Back to Aws Doc Sdk Examples

Specification for the AWS Entity Resolution Service Scenario

scenarios/basics/entity_resolution/SPECIFICATION.md

latest21.0 KB
Original Source

Specification for the AWS Entity Resolution Service Scenario

Overview

This SDK Basics scenario demonstrates how to interact with AWS Entity Resolution using an AWS SDK. It demonstrates various tasks such as creating a schema mapping, creating an matching workflow, starting a workflow, and so on. Finally, this scenario demonstrates how to clean up resources.

Resources

This Basics scenario requires an IAM role that has permissions to work with the AWS Entity Resolution service, an AWS Glue database and a table, and two S3 buckets. A CDK script is provided to create these resources.

Hello AWS Entity Resolution

This program is intended for users not familiar with the AWS Entity Resolution Service to easily get up and running. The program uses a listMatchingWorkflowsPaginator to demonstrate how you can read through workflow information.

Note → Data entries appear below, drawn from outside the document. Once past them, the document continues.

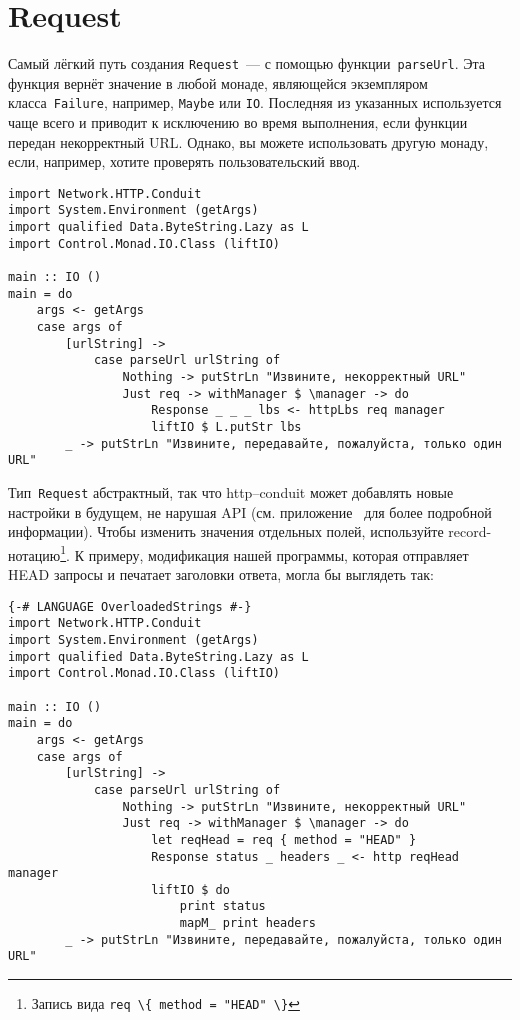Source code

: \section{Request}
Самый лёгкий путь создания \lstinline!Request!~--- с помощью
функции~\lstinline!parseUrl!. Эта функция вернёт значение в любой
монаде, являющейся экземпляром класса~\lstinline!Failure!, например,
\lstinline!Maybe! или \lstinline!IO!. Последняя из указанных
используется чаще всего и приводит к исключению во время выполнения,
если функции передан некорректный URL. Однако, вы можете использовать
другую монаду, если, например, хотите проверять пользовательский ввод.
\begin{lstlisting}
import Network.HTTP.Conduit
import System.Environment (getArgs)
import qualified Data.ByteString.Lazy as L
import Control.Monad.IO.Class (liftIO)

main :: IO ()
main = do
    args <- getArgs
    case args of
        [urlString] ->
            case parseUrl urlString of
                Nothing -> putStrLn "Извините, некорректный URL"
                Just req -> withManager $ \manager -> do
                    Response _ _ _ lbs <- httpLbs req manager
                    liftIO $ L.putStr lbs
        _ -> putStrLn "Извините, передавайте, пожалуйста, только один URL"
\end{lstlisting}
Тип~\lstinline!Request! абстрактный, так что http--conduit может
добавлять новые настройки в будущем, не нарушая API
(см. приложение~ для более подробной
информации). Чтобы изменить значения отдельных полей, используйте
record-нотацию\footnote{Запись вида \lstinline'req \{ method = "HEAD" \}'}. К примеру, модификация
нашей программы, которая отправляет HEAD запросы и печатает заголовки
ответа, могла бы выглядеть так:
\begin{lstlisting}
{-# LANGUAGE OverloadedStrings #-}
import Network.HTTP.Conduit
import System.Environment (getArgs)
import qualified Data.ByteString.Lazy as L
import Control.Monad.IO.Class (liftIO)

main :: IO ()
main = do
    args <- getArgs
    case args of
        [urlString] ->
            case parseUrl urlString of
                Nothing -> putStrLn "Извините, некорректный URL"
                Just req -> withManager $ \manager -> do
                    let reqHead = req { method = "HEAD" }
                    Response status _ headers _ <- http reqHead manager
                    liftIO $ do
                        print status
                        mapM_ print headers
        _ -> putStrLn "Извините, передавайте, пожалуйста, только один URL"
\end{lstlisting} %

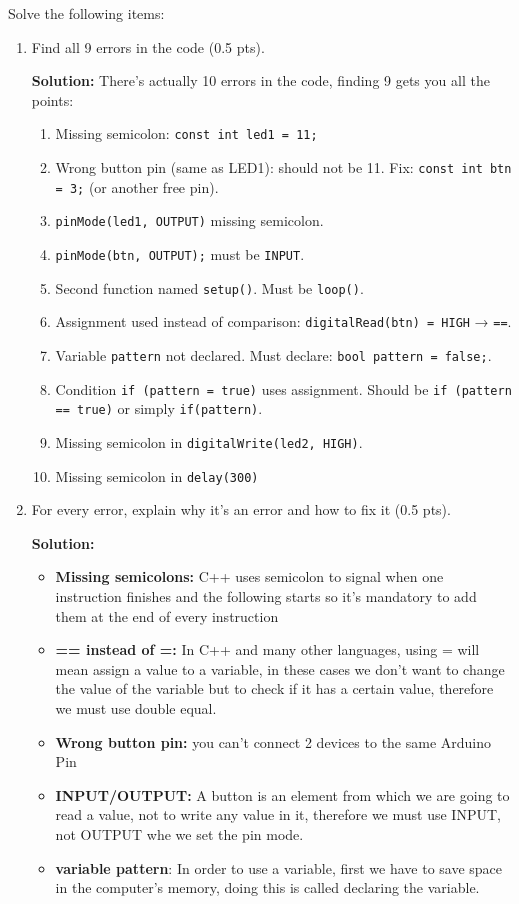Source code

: \documentclass[10pt]{article}
\begin{document}
Solve the following items:
\begin{enumerate}
    \item Find all 9 errors in the code (0.5 pts).

    \textbf{Solution:}
    There's actually 10 errors in the code, finding 9 gets you all the points:
    \begin{enumerate}
        \item Missing semicolon: \verb|const int led1 = 11;|
        \item Wrong button pin (same as LED1): should not be 11.  
        Fix: \verb|const int btn = 3;| (or another free pin).
        \item \verb|pinMode(led1, OUTPUT)| missing semicolon.
        \item \verb|pinMode(btn, OUTPUT);| must be \verb|INPUT|.
        \item Second function named \texttt{setup()}. Must be \texttt{loop()}.
        \item Assignment used instead of comparison: \verb|digitalRead(btn) = HIGH| → \verb|==|.
        \item Variable \texttt{pattern} not declared. Must declare: \verb|bool pattern = false;|.
        \item Condition \verb|if (pattern = true)| uses assignment. Should be \verb|if (pattern == true)| or simply \verb|if(pattern)|.
        \item Missing semicolon in \verb|digitalWrite(led2, HIGH)|.
        \item Missing semicolon in \verb|delay(300)|
    \end{enumerate}

    \item For every error, explain why it’s an error and how to fix it (0.5 pts).

    \textbf{Solution:}
    \begin{itemize}
        \item \textbf{Missing semicolons:} C++ uses semicolon to signal when one instruction finishes and the following starts so it's mandatory to add them at the end of every instruction
        \item \textbf{== instead of =:} In C++ and many other languages, using = will mean assign a value to a variable, in these cases we don't want to change the value of the variable but to check if it has a certain value, therefore we must use double equal.
        \item \textbf{Wrong button pin:} you can't connect 2 devices to the same Arduino Pin
        \item \textbf{INPUT/OUTPUT:} A button is an element from which we are going to read a value, not to write any value in it, therefore we must use INPUT, not OUTPUT whe we set the pin mode.
        \item \textbf{variable pattern}: In order to use a variable, first we have to save space in the computer's memory, doing this is called declaring the variable.
    \end{itemize}
    

\end{enumerate}
\end{document}
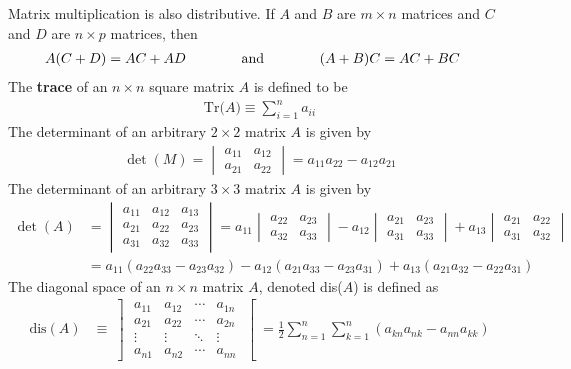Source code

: Matrix multiplication is also distributive. If $A$ and $B$ are $m\times n$ matrices and $C$ and $D$ are $n \times p$ matrices, then
\begin{align}
A(C+D)	&=	AC+AD\hspace{1.4cm}\textrm{and}\hspace{1.4cm}
(A+B)C	=	AC+BC
\end{align}
The \textbf{trace} of an $n\times n$ square matrix $A$ is defined to be 
\begin{align}
\textrm{Tr($A$)}\equiv\sum_{i=1}^{n}a_{ii}
\end{align}
The determinant of an arbitrary $2 \times 2$ matrix $A$ is given by
\begin{align}
	\det(M) = \begin{vmatrix}
		a_{11} & a_{12} \\
		a_{21} & a_{22}
	\end{vmatrix} = a_{11}a_{22}-a_{12}a_{21}
\end{align}
The determinant of an arbitrary $3 \times 3$ matrix $A$ is given by
\begin{align}
	\det(A) &= \begin{vmatrix}
		a_{11} & a_{12} & a_{13} \\
		a_{21} & a_{22} & a_{23} \\
		a_{31} & a_{32} & a_{33}
	\end{vmatrix}  = a_{11}\begin{vmatrix}
	a_{22} & a_{23} \\
	a_{32} & a_{33}
\end{vmatrix} -a_{12}\begin{vmatrix}
a_{21} & a_{23} \\
a_{31} & a_{33}
\end{vmatrix} + a_{13}\begin{vmatrix}
a_{21} & a_{22} \\
a_{31} & a_{32}
\end{vmatrix} \\
&=a_{11}(a_{22}a_{33}-a_{23}a_{32})-a_{12}(a_{21}a_{33}-a_{23}a_{31})+a_{13}(a_{21}a_{32}-a_{22}a_{31})
\end{align}
The diagonal space of an $n \times n$ matrix $A$, denoted dis($A$) is defined as
\begin{align}
	\textrm{dis}(A) &\equiv \left] \begin{array}{cccc}
		a_{11} & a_{12} & \cdots & a_{1n} \\
		a_{21} & a_{22} & \cdots & a_{2n} \\
		\vdots & \vdots & \ddots  & \vdots \\
		a_{n1} & a_{n2} & \cdots & a_{nn}
	\end{array} \right[  = \frac{1}{2}\sum_{n=1}^{n}\sum_{k=1}^{n}\left(a_{kn}a_{nk}-a_{nn}a_{kk}\right)
\end{align}
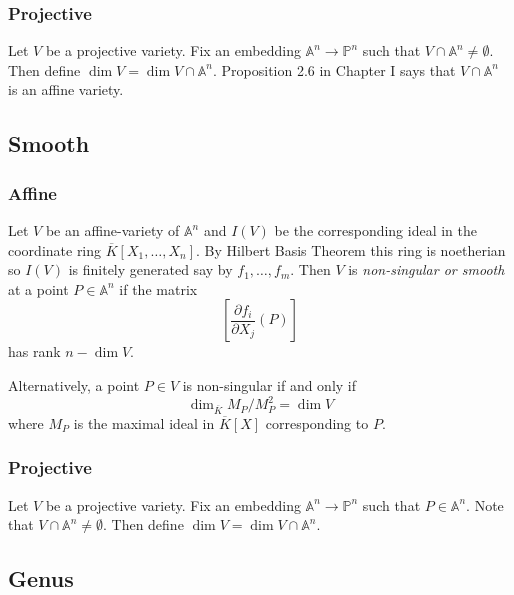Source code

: \documentclass[11pt]{article}
\newcommand{\BB}[1]{\mathbb{#1}} %
\newcommand{\PP}{\BB{P}}
\renewcommand{\AA}{\BB{A}} %
\theoremstyle{plain}%
\theoremstyle{definition}
\theoremstyle{remark}
\begin{document}
\subsubsection{Projective}

Let $V$ be a projective variety. Fix an embedding $\AA^n\to\PP^n$ such that $V\cap\AA^n\neq\emptyset$. Then define $\dim V = \dim V\cap\AA^n$. Proposition 2.6 in Chapter I says that $V\cap\AA^n$ is an affine variety.

\subsection{Smooth}

\subsubsection{Affine}

Let $V$ be an affine-variety of $\AA^n$ and $I(V)$ be the corresponding ideal in the coordinate ring $\overline{K}[X_1,\dots,X_n]$. By Hilbert Basis Theorem this ring is noetherian so $I(V)$ is finitely generated say by $f_1,\dots,f_m$. Then $V$ is \emph{non-singular or smooth} at a point $P\in\AA^n$ if the matrix
$$
\left[\frac{\partial f_i}{\partial X_j}(P)\right]
$$
has rank $n - \dim V$.

Alternatively, a point $P\in V$ is non-singular if and only if
$$
\dim_{\overline{K}} M_P/M_P^2 = \dim V
$$
where $M_P$ is the maximal ideal in $\overline{K}[X]$ corresponding to $P$.

\subsubsection{Projective}

Let $V$ be a projective variety. Fix an embedding $\AA^n\to\PP^n$ such that $P\in \AA^n$. Note that $V\cap\AA^n\neq\emptyset$. Then define $\dim V = \dim V\cap\AA^n$.

\subsection{Genus}

%
\end{document}
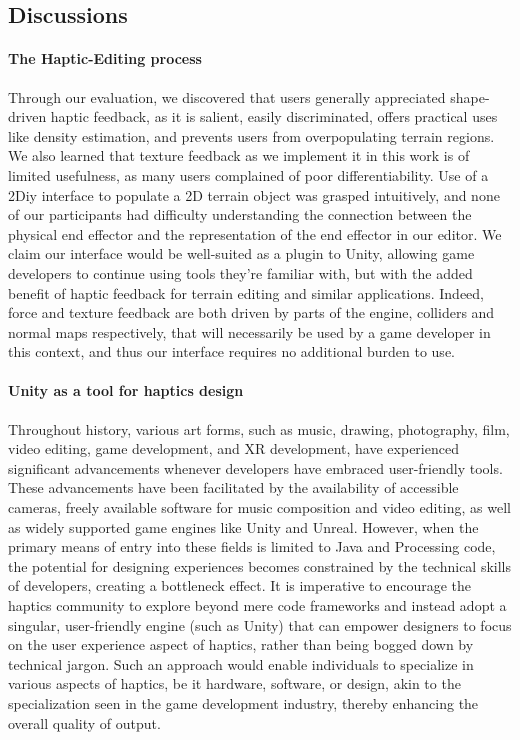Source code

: \subsection{Discussions}

\paragraph{The Haptic-Editing process}

Through our evaluation, we discovered that users generally appreciated shape-driven haptic feedback, as it is salient, easily discriminated, offers practical uses like density estimation, and prevents users from overpopulating terrain regions. We also learned that texture feedback as we implement it in this work is of limited usefulness, as many users complained of poor differentiability. Use of a 2Diy interface to populate a 2D terrain object was grasped intuitively, and none of our participants had difficulty understanding the connection between the physical end effector and the representation of the end effector in our editor. We claim our interface would be well-suited as a plugin to Unity, allowing game developers to continue using tools they're familiar with, but with the added benefit of haptic feedback for terrain editing and similar applications. Indeed, force and texture feedback are both driven by parts of the engine, colliders and normal maps respectively, that will necessarily be used by a game developer in this context, and thus our interface requires no additional burden to use. 

\paragraph{Unity as a tool for haptics design}

Throughout history, various art forms, such as music, drawing, photography, film, video editing, game development, and XR development, have experienced significant advancements whenever developers have embraced user-friendly tools. These advancements have been facilitated by the availability of accessible cameras, freely available software for music composition and video editing, as well as widely supported game engines like Unity and Unreal. However, when the primary means of entry into these fields is limited to Java and Processing code, the potential for designing experiences becomes constrained by the technical skills of developers, creating a bottleneck effect. It is imperative to encourage the haptics community to explore beyond mere code frameworks and instead adopt a singular, user-friendly engine (such as Unity) that can empower designers to focus on the user experience aspect of haptics, rather than being bogged down by technical jargon. Such an approach would enable individuals to specialize in various aspects of haptics, be it hardware, software, or design, akin to the specialization seen in the game development industry, thereby enhancing the overall quality of output.

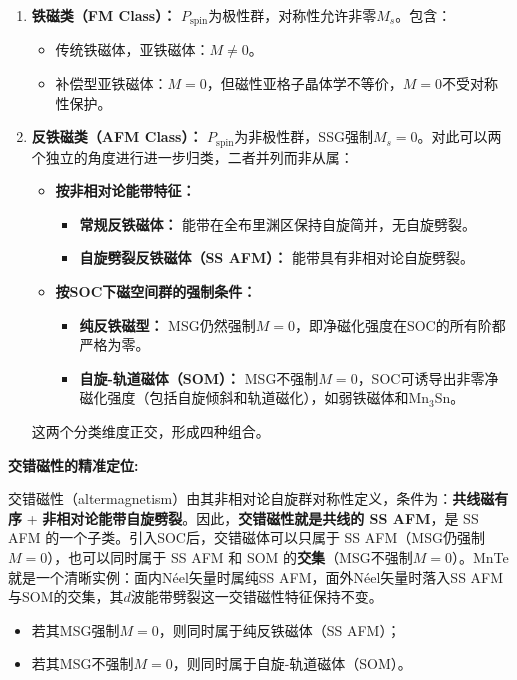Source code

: \begin{enumerate}
\item \textbf{铁磁类（FM Class）：} $P_{\mathrm{spin}}$为极性群，对称性允许非零$M_s$。包含：
\begin{itemize}
\item 传统铁磁体，亚铁磁体：$M\neq0$。
\item 补偿型亚铁磁体：$M=0$，但磁性亚格子晶体学不等价，$M=0$不受对称性保护。
\end{itemize}

\item \textbf{反铁磁类（AFM Class）：} $P_{\mathrm{spin}}$为非极性群，SSG强制$M_s=0$。对此可以两个独立的角度进行进一步归类，二者并列而非从属：
\begin{itemize}
  \item \textbf{按非相对论能带特征：}
    \begin{itemize}
      \item \textbf{常规反铁磁体：} 能带在全布里渊区保持自旋简并，无自旋劈裂。
      \item \textbf{自旋劈裂反铁磁体（SS AFM）：} 能带具有非相对论自旋劈裂。
    \end{itemize}
  \item \textbf{按SOC下磁空间群的强制条件：}
    \begin{itemize}
      \item \textbf{纯反铁磁型：} MSG仍然强制$M=0$，即净磁化强度在SOC的所有阶都严格为零。
      \item \textbf{自旋-轨道磁体（SOM）：} MSG不强制$M=0$，SOC可诱导出非零净磁化强度（包括自旋倾斜和轨道磁化），如弱铁磁体和Mn$_3$Sn。
    \end{itemize}
\end{itemize}
这两个分类维度正交，形成四种组合。
\end{enumerate}

\noindent\textbf{交错磁性的精准定位:}


交错磁性（altermagnetism）由其非相对论自旋群对称性定义，条件为：\textbf{共线磁有序} + \textbf{非相对论能带自旋劈裂}。因此，\textbf{交错磁性就是共线的 SS AFM}，是 SS AFM 的一个子类。引入SOC后，交错磁体可以只属于 SS AFM（MSG仍强制$M=0$），也可以同时属于 SS AFM 和 SOM 的\textbf{交集}（MSG不强制$M=0$）。MnTe就是一个清晰实例：面内N\'{e}el矢量时属纯SS AFM，面外N\'{e}el矢量时落入SS AFM与SOM的交集，其$d$波能带劈裂这一交错磁性特征保持不变\cite{jungwirth_symmetry_2026}。
\begin{itemize}
\item 若其MSG强制$M=0$，则同时属于纯反铁磁体（SS AFM）；
\item 若其MSG不强制$M=0$，则同时属于自旋-轨道磁体（SOM）。
\end{itemize}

Basics Scenario Program Flow

The AWS Entity Resolution Basics scenario executes the following operations.

  1. Create a schema mapping:

    • Description: Creates a schema mapping by invoking the createSchemaMapping method.
    • Exception Handling: Check to see if a ConflictException is thrown, which indicates that the schema mapping already exists. If the exception is thrown, display the information and end the program.
  2. Create a Matching Workflow:

    • Description: Creates a new matching workflow that defines how entities should be resolved and matched. The method createMatchingWorkflow is called.
    • Exception Handling: Check to see if a ConflictException is thrown, which is thrown if the matching workflow already exists. ALso check to see if a ValidationException is thrown. If so, display the message and end the program.
  3. Start Matching Workflow:

    • Description: Initiates a matching workflow by calling the startMatchingJob method to process entity resolution based on predefined configurations.
    • Exception Handling: Check to see if an ConflictException is thrown, which indicates that the matching workflow job is already running. If the exception is thrown, display the message and end the program.
  4. Get Workflow Job Details:

    • Description: Retrieves details about a specific matching workflow job by calling the getMatchingJob method.
    • Exception Handling: Check to see if an ResourceNotFoundException is thrown, which indicates that the workflow cannot be found. If the exception is thrown, display the message and end the program.
  5. Get Schema Mapping:

    • Description: Returns the SchemaMapping of a given name by calling the getSchemaMapping method.
    • Exception Handling: Check to see if a ResourceNotFoundException is thrown. If so, display the message and end the program.
  6. List Matching Workflows:

    • Description: Lists all matching workflows created within the account by calling the listMatchingWorkflows method.
    • Exception Handling: Check to see if an CompletionException is thrown. If so, display the message and end the program.
  7. Tag Resource:

    • Description: Adds tags associated with an AWS Entity Resolution resource by calling thetagResource method.
    • Exception Handling: Check to see if a ResourceNotFoundException is thrown. If so, display the message and end the program
  8. View the results of the AWS Entity Resolution Workflow:

    • Description: View the workflow results by calling the getMatchingJob method.
    • Exception Handling: Check to see if an ResourceNotFoundException is thrown. If so, display the message and end the program.
  9. Delete the AWS resources:

    • Description: Delete the AWS resouces including the workflow and schema mappings by calling the deleteMatchingWorkflow and deleteSchemaMapping methods.
    • Exception Handling: Check to see if an ResourceNotFoundException is thrown. If so, display the message and end the program.
    • Finally delete the CloudFormation Stack by calling these method:
      • CloudFormationHelper.emptyS3Bucket(glueBucketName);
      • CloudFormationHelper.destroyCloudFormationStack

Program execution

The following shows the output of the AWS Entity Resolution Basics scenario in the console.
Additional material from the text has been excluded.